The surface world of Earth isn’t a particularly pleasant place to live, if you listen to its inhabitants, but the film never fully fleshes out the tragedy or wretchedness of our future world beyond simply suggesting it. The dirty streets of the city in which Ido and his fellow denizens reside aren’t so much a sewer as they are an urban jungle of decay and polished reminders of Earth’s prosperous history, bathed in brilliant sunlight almost constantly, whilst the omnipresent mood of danger hidden in the shadows of the world’s nightscape feels akin to Rodriguez’ own highly stylised Sin City. Neon and dusky metallics provide the gloom and pinpointed glitterati of the surface city’s aesthetic, and many of the film’s major action sequences are set within this delightfully delicious tableau. The crisp CG and near faultless myth-making on display at a visual level is, as mentioned, a level above what we’ve seen in live action before, and both Rodriguez, James Cameron and the people at their computers at the effects houses ought to be mighty proud of their achievements in deceiving the human eye here. Alita had potential to trip headlong into Uncanny Valley, the place where Robert Zemeckis’ mo-cap career went to die; through scintillating tones, hues and textures, the magnum opus of which is the central character of Alita looking like a photo-real human in virtually every frame, Alita: Battle Angel is a remarkable landmark film for its technical accomplishments.

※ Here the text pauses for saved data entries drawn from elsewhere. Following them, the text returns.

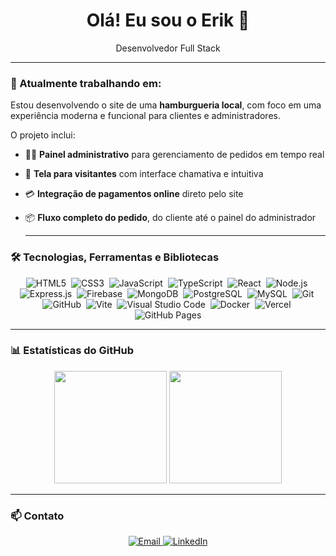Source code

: <h1 align="center">Olá! Eu sou o Erik 👋</h1>

<p align="center">
 Desenvolvedor Full Stack
</p>

---
### 🚧 Atualmente trabalhando em:

Estou desenvolvendo o site de uma **hamburgueria local**, com foco em uma experiência moderna e funcional para clientes e administradores.

O projeto inclui:

- 🧑‍💼 **Painel administrativo** para gerenciamento de pedidos em tempo real  
- 🍔 **Tela para visitantes** com interface chamativa e intuitiva  
- 💳 **Integração de pagamentos online** direto pelo site  
- 📦 **Fluxo completo do pedido**, do cliente até o painel do administrador

  ---
### 🛠 Tecnologias, Ferramentas e Bibliotecas

<div align="center">
  <img src="https://img.shields.io/badge/HTML5-E34F26?style=for-the-badge&logo=html5&logoColor=white" alt="HTML5" />&nbsp;
  <img src="https://img.shields.io/badge/CSS3-1572B6?style=for-the-badge&logo=css3&logoColor=white" alt="CSS3" />&nbsp;
  <img src="https://img.shields.io/badge/JavaScript-F7DF1E?style=for-the-badge&logo=javascript&logoColor=black" alt="JavaScript" />&nbsp;
  <img src="https://img.shields.io/badge/TypeScript-3178C6?style=for-the-badge&logo=typescript&logoColor=white" alt="TypeScript" />&nbsp;
  <img src="https://img.shields.io/badge/React-61DAFB?style=for-the-badge&logo=react&logoColor=black" alt="React" />&nbsp;
  <img src="https://img.shields.io/badge/Node.js-339933?style=for-the-badge&logo=nodedotjs&logoColor=white" alt="Node.js" />&nbsp;
  <img src="https://img.shields.io/badge/Express.js-000000?style=for-the-badge&logo=express&logoColor=white" alt="Express.js" />&nbsp;
  <img src="https://img.shields.io/badge/Firebase-FFCA28?style=for-the-badge&logo=firebase&logoColor=black" alt="Firebase" />&nbsp;
  <img src="https://img.shields.io/badge/MongoDB-47A248?style=for-the-badge&logo=mongodb&logoColor=white" alt="MongoDB" />&nbsp;
  <img src="https://img.shields.io/badge/PostgreSQL-4169E1?style=for-the-badge&logo=postgresql&logoColor=white" alt="PostgreSQL" />&nbsp;
  <img src="https://img.shields.io/badge/MySQL-4479A1?style=for-the-badge&logo=mysql&logoColor=white" alt="MySQL" />&nbsp;
  <img src="https://img.shields.io/badge/Git-F05032?style=for-the-badge&logo=git&logoColor=white" alt="Git" />&nbsp;
  <img src="https://img.shields.io/badge/GitHub-181717?style=for-the-badge&logo=github&logoColor=white" alt="GitHub" />&nbsp;
  <img src="https://img.shields.io/badge/Vite-646CFF?style=for-the-badge&logo=vite&logoColor=white" alt="Vite" />&nbsp;
  <img src="https://img.shields.io/badge/VSCode-007ACC?style=for-the-badge&logo=visualstudiocode&logoColor=white" alt="Visual Studio Code" />&nbsp;
  <img src="https://img.shields.io/badge/Docker-2496ED?style=for-the-badge&logo=docker&logoColor=white" alt="Docker" />&nbsp;
  <img src="https://img.shields.io/badge/Vercel-000000?style=for-the-badge&logo=vercel&logoColor=white" alt="Vercel" />&nbsp;
  <img src="https://img.shields.io/badge/GitHub%20Pages-222222?style=for-the-badge&logo=githubpages&logoColor=white" alt="GitHub Pages" />
</div>

---

### 📊 Estatísticas do GitHub

<div align="center">
  <img height="180em" src="https://github-readme-stats.vercel.app/api?username=eriklmtech&show_icons=true&theme=tokyonight&count_private=true" />
  <img height="180em" src="https://github-readme-stats.vercel.app/api/top-langs/?username=eriklmtech&layout=compact&langs_count=10&theme=tokyonight" />
</div>

---

### 📫 Contato

<div align="center">
  <a href="mailto:erik.trabalho90@gmail.com">
    <img src="https://img.shields.io/badge/-Email-D14836?style=flat-square&logo=gmail&logoColor=white" alt="Email" />
  </a>
  <a href="https://www.linkedin.com/in/erik-luiz-maia-lima" target="_blank">
    <img src="https://img.shields.io/badge/-LinkedIn-0077B5?style=flat-square&logo=linkedin&logoColor=white" alt="LinkedIn" />
  </a>
</div>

While its roots in Japanese storytelling feel homogenised and softened from the original comic lore to appeal to Western audiences, Alita: Battle Angel has more than enough fanciful action and generic, sci-fi mystery-box Frankenstory working in its favour to overcome several gaping problems. Notably, Alita’s love interest, who in no way was ever believable for a second despite the very pretty Keenan Johnson’s best work; the character is like a generic John Hughes heartthrob role that stinks up a large portion of the film’s intended romantic angles. The villains of the film are the real showstoppers here, alongside Alita herself, even if the mish-mash amnesiac story thread alongside the deux ex machina conclusion might throw more discerning viewers off. The film is nothing if not rewarding (if not entirely too keen to go a touch too long and reveal a few too many twists in its increasingly overbearing third act) for its vivid perspicuity; as a benchmark in the evolution of photo-real human characters on the big screen, Alita is going to take some beating.